The overall standard of wines was high and nothing I tasted (just over half the wines) were overly volatile or funky. By and large the grapes were allowed to show some varietal characteristics. While it no doubt helped that all the bottles were brought by the producers, it can also be seen as a sign of vins naturels coming of age - at least for the growers invited and what they presented. Vintages were mainly 2013.
|Mas D'Agalis is a wine I've enjoyed on several occasions but is rarely seen and overdue a mention on this blog. Made in Nébian between the "official" appellations of Terrasses du Larzac and Pezenas, the reality is that there are bits of terroir here with equivalent potential.Yo no puedo mas is a blend of the mainstream Languedoc red varieties and exudes balanced fruit with elegance and crunch. The white Grande Carré is half Terret with Vermentino plus several other varieties and showed a lovely structure with a citrus finish. With both at just under €10 a bottle these were some of the best value wines on show.
La Fontude also joins the category of rarely seen. Entremonde has Carignan and Aramon as the main grapes and I like the polished hardness and hint of nostalgic mouth feel on the palate.
The new to me Domaine Riverton was showing a particularly attractive Carignan Tombée du Ciel that oozed freshness with a fruit perfume the Roussillon can so well. The Blanc Bec was intriguing as I found it quite reductive - match head and flint - that would no doubt subside with a good decant and shake.

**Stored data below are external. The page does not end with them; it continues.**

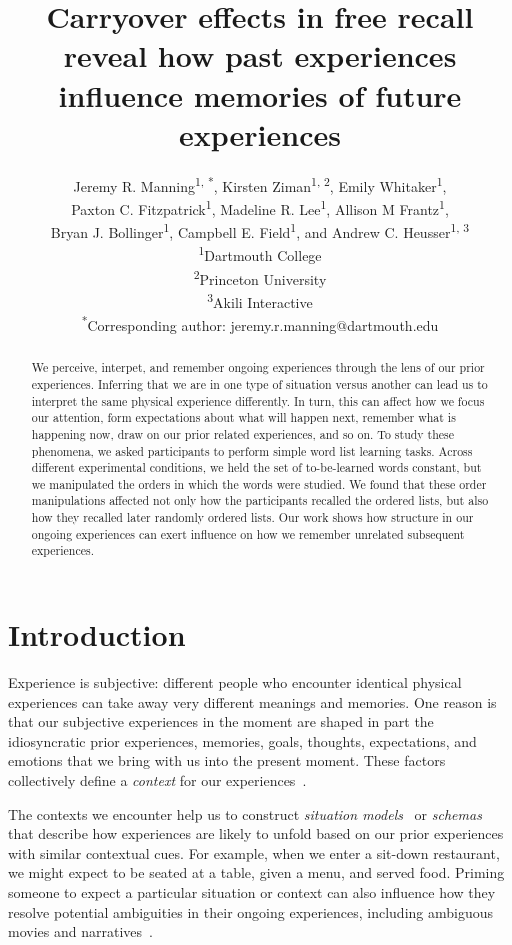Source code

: \documentclass[11pt]{article}
\title{Carryover effects in free recall reveal how past experiences influence
memories of future experiences}
\author{Jeremy R. Manning\textsuperscript{1, *}, Kirsten
Ziman\textsuperscript{1, 2}, Emily Whitaker\textsuperscript{1},\\Paxton C.
Fitzpatrick\textsuperscript{1}, Madeline R. Lee\textsuperscript{1}, Allison M
Frantz\textsuperscript{1},\\Bryan J. Bollinger\textsuperscript{1}, Campbell E.
Field\textsuperscript{1}, and Andrew C. Heusser\textsuperscript{1,
3}\\\textsuperscript{1}Dartmouth College\\\textsuperscript{2}Princeton
University\\\textsuperscript{3}Akili
Interactive\\\textsuperscript{*}Corresponding author:
jeremy.r.manning@dartmouth.edu}
\date{}
\begin{document}
\maketitle

\begin{abstract} We perceive, interpet, and remember ongoing experiences
through the lens of our prior experiences. Inferring that we are in one type of
situation versus another can lead us to interpret the same physical experience
differently. In turn, this can affect how we focus our attention, form
expectations about what will happen next, remember what is happening now, draw on
our prior related experiences, and so on. To study these phenomena, we asked
participants to perform simple word list learning tasks. Across different
experimental conditions, we held the set of to-be-learned words constant, but
we manipulated the orders in which the words were studied. We found that these
order manipulations affected not only how the participants recalled the ordered
lists, but also how they recalled later randomly ordered lists. Our work shows
how structure in our ongoing experiences can exert influence on how we remember
unrelated subsequent experiences. \end{abstract}


\section*{Introduction}


Experience is subjective: different people who encounter identical physical
experiences can take away very different meanings and memories. One reason is
that our subjective experiences in the moment are shaped in part the
idiosyncratic prior experiences, memories, goals, thoughts, expectations, and
emotions that we bring with us into the present moment. These factors
collectively define a \textit{context} for our experiences~\citep{Mann20}. 


The contexts we encounter help us to construct \textit{situation
models}~\citep{RangRitc12, MannEtal15} or \textit{schemas}~\citep{MasiEtal22,
BaldEtal18} that describe how experiences are likely to unfold based on our
prior experiences with similar contextual cues. For example, when we enter a
sit-down restaurant, we might expect to be seated at a table, given a menu, and
served food. Priming someone to expect a particular situation or context can
also influence how they resolve potential ambiguities in their ongoing
experiences, including ambiguous movies and narratives~\citep{YeshEtal17}.
\end{document}

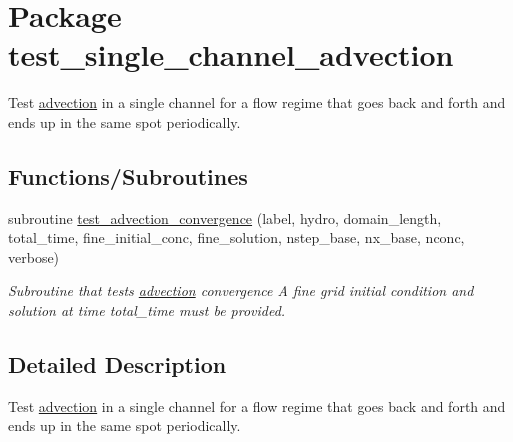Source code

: \hypertarget{a00094}{
\section{Package test\_\-single\_\-channel\_\-advection}
\label{a00094}
}
Test \hyperlink{a00052}{advection} in a single channel for a flow regime that goes back and forth and ends up in the same spot periodically.  


\subsection*{Functions/Subroutines}
\begin{CompactItemize}
\item 
subroutine \hyperlink{a00094_8ef07d31d9dd8f57f48c1998b88cca1a}{test\_\-advection\_\-convergence} (label, hydro, domain\_\-length, total\_\-time, fine\_\-initial\_\-conc, fine\_\-solution, nstep\_\-base, nx\_\-base, nconc, verbose)
\begin{CompactList}\small\item\em Subroutine that tests \hyperlink{a00052}{advection} convergence A fine grid initial condition and solution at time total\_\-time must be provided. \item\end{CompactList}\end{CompactItemize}


\subsection{Detailed Description}
Test \hyperlink{a00052}{advection} in a single channel for a flow regime that goes back and forth and ends up in the same spot periodically. 




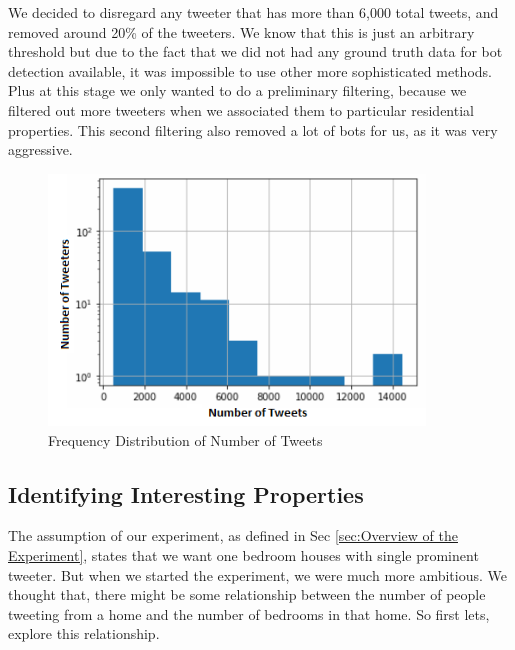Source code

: \documentclass[12pt]{report}
\theoremstyle{named}
\begin{document}
We decided to disregard any tweeter that has more than 6,000 total tweets, and removed around 20\% of the tweeters. We know that this is just an arbitrary threshold but due to the fact that we did not had any ground truth data for bot detection available, it was impossible to use other more sophisticated methods. Plus at this stage we only wanted to do a preliminary filtering, because we filtered out more tweeters when we associated them to particular residential properties. This second filtering also removed a lot of bots for us, as it was very aggressive.
\begin{figure}[ht]
\centering
        \includegraphics[width=100mm,scale=1]{Images/TweeterDistribution.PNG}
    \caption{Frequency Distribution of Number of Tweets}
    \label{fig:TweeterDistribution}
\end{figure}



\subsection{Identifying Interesting Properties}
The assumption of our experiment, as defined in Sec \ref{sec:Overview of the Experiment}, states that we want one bedroom houses with single prominent tweeter. But when we started the experiment, we were much more ambitious. We thought that, there might be some relationship between the number of people tweeting from a home and the number of bedrooms in that home. So first lets, explore this relationship.
\end{document}
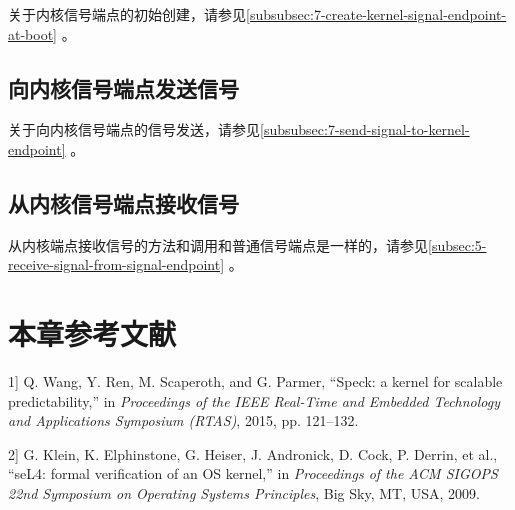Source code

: 关于内核信号端点的初始创建，请参见\ref{subsubsec:7-create-kernel-signal-endpoint-at-boot}
。

\subsection{向内核信号端点发送信号}\label{subsec:6-send-signal-to-kernel-signal-endpoint}

关于向内核信号端点的信号发送，请参见\ref{subsubsec:7-send-signal-to-kernel-endpoint}
。

\subsection{从内核信号端点接收信号}\label{subsec:6-receive-signal-from-kernel-signal-endpoint}

从内核端点接收信号的方法和调用和普通信号端点是一样的，请参见\ref{subsec:5-receive-signal-from-signal-endpoint}
。

\section{本章参考文献}\label{sec:6-chapter-bibliography}

\protect{}\label{cite:6-1}

\noindent {[}1{]} Q. Wang, Y. Ren, M. Scaperoth, and G. Parmer, ``Speck: a kernel for scalable predictability,'' in \textit{Proceedings of the IEEE Real-Time and Embedded Technology and Applications Symposium (RTAS)}, 2015, pp. 121--132.

\protect{}\label{cite:6-2}

\noindent {[}2{]} G. Klein, K. Elphinstone, G. Heiser, J. Andronick, D. Cock, P. Derrin, et al., ``seL4: formal verification of an OS kernel,'' in \textit{Proceedings of the ACM SIGOPS 22nd Symposium on Operating Systems Principles}, Big Sky, MT, USA, 2009.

Mas Coutelou was showing an interesting rosé and two elegant and lively reds 5 SO (a pun on Cinsault) and Classe (Carignan). All were excellent value.
Yannck Pelletier's is an established name and his wines are seen on many of the regions best wine lists. L'Oiselet (Cinsault) has always been reliable over the years and this 2013 had nice mouth grip with cool and (but not over the top) gourmandise fruits.
Julien Peyras is another Hérault valley grower with vineyards above Paulhan north of Pézenas. My favourite was Lo Tarral (Grenach, Syrah, Carignan) with some nice supple fruit but at €14 not great value.
Léon Barral's wines stood out in more ways than one - style and price. There was more concentration and extraction than anything else tasted on the day. Potential was there for layers of complexity, but on the day integrated structure was lacking. Bottles to keep and revisit. One attendee I was chatting to was very enthusiastic over the €40 Valinières, no doubt seduced by the (well judged) oak ageing.
I deliberately tasted Domaine Ribiera and Clos Methélisse wines last as a point of reference. While I certainly had palate fatigue by then it did confirm that the the €11 and under wines were the stars on the day.